Joannes-Boyau R, Bodin T, Scheffers A, Sambridge M, May SM - Sci Rep (2015)

Bottom Line: We have found that, while the first-digit distribution for the entire record follows Benford's Law prediction, specific changes such as satellite detection have had serious impacts on the dataset.The least-square misfit measure is used as a proxy to observe temporal variations, allowing us to assess data quality and homogeneity over the entire record, and at the same time over specific periods.Such information is crucial when running climatic models and Benford's Law could potentially be used to overcome and correct for data heterogeneity and/or to select the most appropriate part of the record for detailed studies.

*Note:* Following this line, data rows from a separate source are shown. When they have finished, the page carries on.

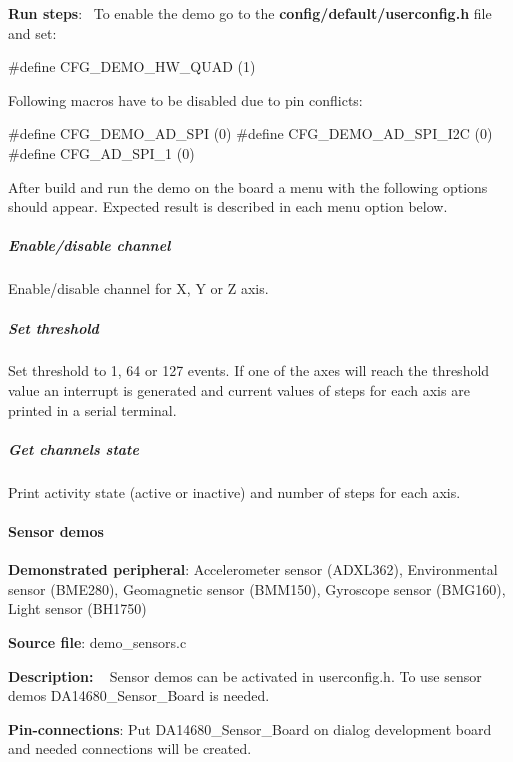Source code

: \begin{DoxyItemize}
\item {\bfseries Run steps}\+:~\newline
 To enable the demo go to the {\bfseries {\ttfamily config/default/userconfig.\+h}} file and set\+: 
\begin{DoxyCode}
\textcolor{preprocessor}{#define CFG\_DEMO\_HW\_QUAD      (1)}
\end{DoxyCode}
 Following macros have to be disabled due to pin conflicts\+: 
\begin{DoxyCode}
\textcolor{preprocessor}{#define CFG\_DEMO\_AD\_SPI       (0)}
\textcolor{preprocessor}{#define CFG\_DEMO\_AD\_SPI\_I2C   (0)}
\textcolor{preprocessor}{#define CFG\_AD\_SPI\_1          (0)}
\end{DoxyCode}
 After build and run the demo on the board a menu with the following options should appear. Expected result is described in each menu option below.
\end{DoxyItemize}

\subparagraph*{Enable/disable channel}

Enable/disable channel for X, Y or Z axis.

\subparagraph*{Set threshold}

Set threshold to 1, 64 or 127 events. If one of the axes will reach the threshold value an interrupt is generated and current values of steps for each axis are printed in a serial terminal.

\subparagraph*{Get channels state}

Print activity state (active or inactive) and number of steps for each axis.

\paragraph*{Sensor demos}


\begin{DoxyItemize}
\item {\bfseries Demonstrated peripheral}\+: Accelerometer sensor (A\+D\+X\+L362), Environmental sensor (B\+M\+E280), Geomagnetic sensor (B\+M\+M150), Gyroscope sensor (B\+M\+G160), Light sensor (B\+H1750)
\item {\bfseries Source file}\+: demo\+\_\+sensors.\+c
\item {\bfseries Description\+:} ~\newline
 Sensor demos can be activated in userconfig.\+h. To use sensor demos {\ttfamily D\+A14680\+\_\+\+Sensor\+\_\+\+Board} is needed.
\item {\bfseries Pin-\/connections}\+: Put D\+A14680\+\_\+\+Sensor\+\_\+\+Board on dialog development board and needed connections will be created.
\end{DoxyItemize}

View Article: PubMed Central - PubMed

Affiliation: Southern Cross GeoScience, Southern Cross University, Lismore, NSW, 2480, Australia.

ABSTRACT
Working with a large temporal dataset spanning several decades often represents a challenging task, especially when the record is heterogeneous and incomplete. The use of statistical laws could potentially overcome these problems. Here we apply Benford's Law (also called the "First-Digit Law") to the traveled distances of tropical cyclones since 1842. The record of tropical cyclones has been extensively impacted by improvements in detection capabilities over the past decades. We have found that, while the first-digit distribution for the entire record follows Benford's Law prediction, specific changes such as satellite detection have had serious impacts on the dataset. The least-square misfit measure is used as a proxy to observe temporal variations, allowing us to assess data quality and homogeneity over the entire record, and at the same time over specific periods. Such information is crucial when running climatic models and Benford's Law could potentially be used to overcome and correct for data heterogeneity and/or to select the most appropriate part of the record for detailed studies.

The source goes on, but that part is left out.